Learning a CTBN
One of the main features of this library is the possibility to learn a CTBN.
- More precisely what can be learned is :
The dependency graph of a CTBN
The CIMs of a CTBN
(The variables and their labels from a sample)
Tools to extract data from samples are necessary. This is the role of class pyAgrum.ctbn.Trajectory
and function pyAgrum.ctbn.CTBNFromData()
.
- Before introducing the algorithms, here are the following definitions :
\(M_{xx'|u}\) is the number of time a variable X go from a state x to a state x’, conditioned by an instance of its parents u. It is filled using samples.
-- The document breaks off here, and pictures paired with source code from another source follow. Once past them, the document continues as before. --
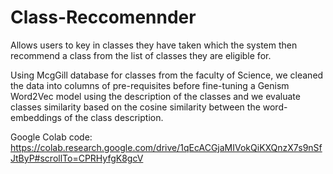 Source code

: # Class-Reccomennder
Allows users to key in classes they have taken which the system then recommend a class from the list of classes they are eligible for.

Using McgGill database for classes from the faculty of Science, we cleaned the data into columns of pre-requisites before fine-tuning a Genism Word2Vec model using the description of the classes and we evaluate classes similarity based on the cosine similarity between the word-embeddings of the class description.

Google Colab code: https://colab.research.google.com/drive/1qEcACGjaMIVokQiKXQnzX7s9nSfJtByP#scrollTo=CPRHyfgK8gcV

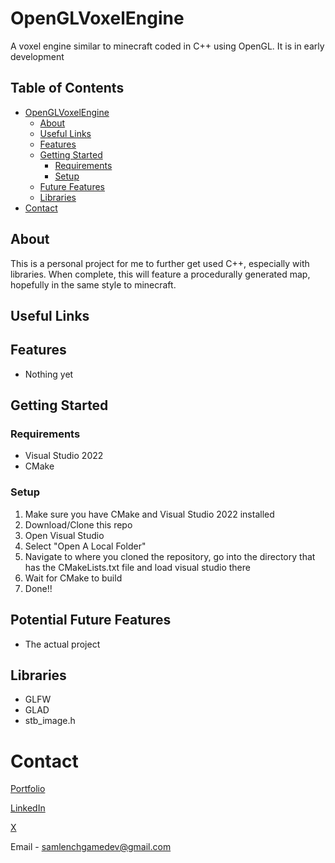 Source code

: # OpenGLVoxelEngine
A voxel engine similar to minecraft coded in C++ using OpenGL. It is in early development
## Table of Contents
- [OpenGLVoxelEngine](#openglvoxelengine)
  * [About](#about)
  * [Useful Links](#useful-links)
  * [Features](#features)
  * [Getting Started](#getting-started)
    + [Requirements](#requirements)
    + [Setup](#setup)
  * [Future Features](#potential-future-features)
  * [Libraries](#libraries)
- [Contact](#contact)

## About
This is a personal project for me to further get used C++, especially with libraries. When complete, this will feature a procedurally generated map, hopefully in the same style to minecraft.
## Useful Links

## Features
 - Nothing yet

## Getting Started

### Requirements

 - Visual Studio 2022
 - CMake

### Setup
 1. Make sure you have CMake and Visual Studio 2022 installed
 2. Download/Clone this repo
 3. Open Visual Studio
 4. Select "Open A Local Folder"
 5. Navigate to where you cloned the repository, go into the directory that has the CMakeLists.txt file and load visual studio there
 6. Wait for CMake to build
 7. Done!!

## Potential Future Features
 - The actual project

## Libraries
 - GLFW
 - GLAD
 - stb_image.h
# Contact
[Portfolio](https://lenchsam.com)

[LinkedIn](https://www.linkedin.com/in/sam-lench-8586b6279/)

[X](https://x.com/SamLenchGameDev)

Email - samlenchgamedev@gmail.com

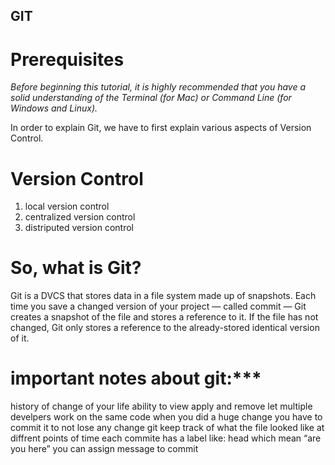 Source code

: ## GIT
# Prerequisites
*Before beginning this tutorial, it is highly recommended that you have a solid understanding of the Terminal (for Mac) or Command Line (for Windows and Linux).*

In order to explain Git, we have to first explain various aspects of Version Control.


# Version Control
1. local version control
2. centralized version control
3. distriputed version control


# So, what is Git?
Git is a DVCS that stores data in a file system made up of snapshots. Each time you save a changed version of your project — called commit — Git creates a snapshot of the file and stores a reference to it. If the file has not changed, Git only stores a reference to the already-stored identical version of it.

# important notes about git:***
history of change of your life
ability to view apply and remove
let multiple develpers work on the same code
when you did a huge change you have to commit it to not lose any change
git keep track of what the file looked like at diffrent points of time
each commite has a label like: head which mean “are you here”
you can assign message to commit
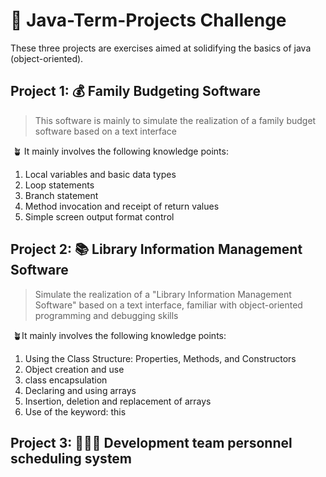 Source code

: # 🚀 Java-Term-Projects Challenge

These three projects are exercises aimed at solidifying the basics of java (object-oriented).
##  Project 1: 💰 Family Budgeting Software
> This software is mainly to simulate the realization of a family budget software based on a text interface		

​       🪴 It mainly involves the following knowledge points: 

1. Local variables and basic data types
2.  Loop statements
3.  Branch statement
4.  Method invocation and receipt of return values
5.  Simple screen output format control

##  Project 2:  📚  Library Information Management Software

> Simulate the realization of a "Library Information Management Software" based on a text interface, familiar with object-oriented programming and debugging skills

​		🪴It mainly involves the following knowledge points:

1. Using the Class Structure: Properties, Methods, and Constructors
2. Object creation and use
3. class encapsulation
4. Declaring and using arrays
5. Insertion, deletion and replacement of arrays
6. Use of the keyword: this

##  **Project 3:  👩🏻‍💻   Development team personnel scheduling system**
\(M_{x|u}\) is the number of time X goes to state x.
\(T_{x|u}\) is the time spent in state x, conditioned by an instance of its parents u.
\(M_{xx'|y,u}\) and \(T_{x|y,u}\) are the same but with another conditioning variable Y in state y.
Those can be stored in pyAgrum.Potential
.
Being conditioned by an instance means that the extracted data comes from time intervals where conditioning variables take specific values.
Learning parameters : learning the CIMs
Goal : finding the \(q_{i,j|u}\) (i.e \(q_{x|u}\) and \(q_{x \rightarrow x'|u}\)) coefficients.
Idea : \(q_{x|u}\) = \(\frac{M_{x|u}}{T_{x|u}}\); \(P_X(x\rightarrow x') = \frac{M_{x \rightarrow x'|u}}{M_{x|u}} = \frac{q_{x \rightarrow x'|u}}{q_{x|u}}\) Then \(q_{x \rightarrow x'|u} = \frac{M_{x \rightarrow x'|u}}{T_{x|u}}\)
Learning the graph
To learn the graph of a CTBN (ie the dependence between variables) we use the CTPC algorithm from A. Bregoli, M. Scutari, F. Stella, Constraint-Based Learning for Continuous-Time Bayesian Networks, arXiv:2007.03248, 2020. The independence test used is based on Fisher and chi2 tests to compare exponential distributions.
- class pyAgrum.ctbn.Learner(source)
Class used to learn a CTBN (independence between variables and CIMs) using samples.
- Parameters:
source (str|Dict[int, List[Tuple[float, str, str]]]) – Path to the csv file containing the samples(trajectories). Or directly the trajectories in a python dict.
- fitParameters(ctbn)
Learns the parameters of
ctbn
’s CIMs.- Parameters:
ctbn (CTBN) – CTBN containing the CIMs to learn.
- learnCTBN(template=None)
Learns a CTBN, using the CTPC(continuous-time PC) algorithm. Reference : A. Bregoli, M. Scutari, F. Stella, Constraint-Based Learning for Continuous-Time Bayesian Networks, arXiv:2007.03248, 2020.
- pyAgrum.ctbn.readTrajectoryCSV(filename)
Reads trajectories from a csv file. Storing format : {IdSample, time, var, state}
- Parameters:
filename (str) – Path to the file.
- Returns:
The trajectories, a trajectory for every index.
- Return type:
Dict[int, List[Tuple[float, str, str]]]
- pyAgrum.ctbn.CTBNFromData(data)
Constructs a CTBN and add the corresponding variables found in the trajectories.
Warning
If data is too short, some variables or state labels might be missed.
- Parameters:
data (Dict[int, List[Tuple[float, str, str]]]) – The trajectories used to look for variables.
- Returns:
The resulting CTBN.
- Return type:
- pyAgrum.ctbn.computeCIMFromStats(X, M, T)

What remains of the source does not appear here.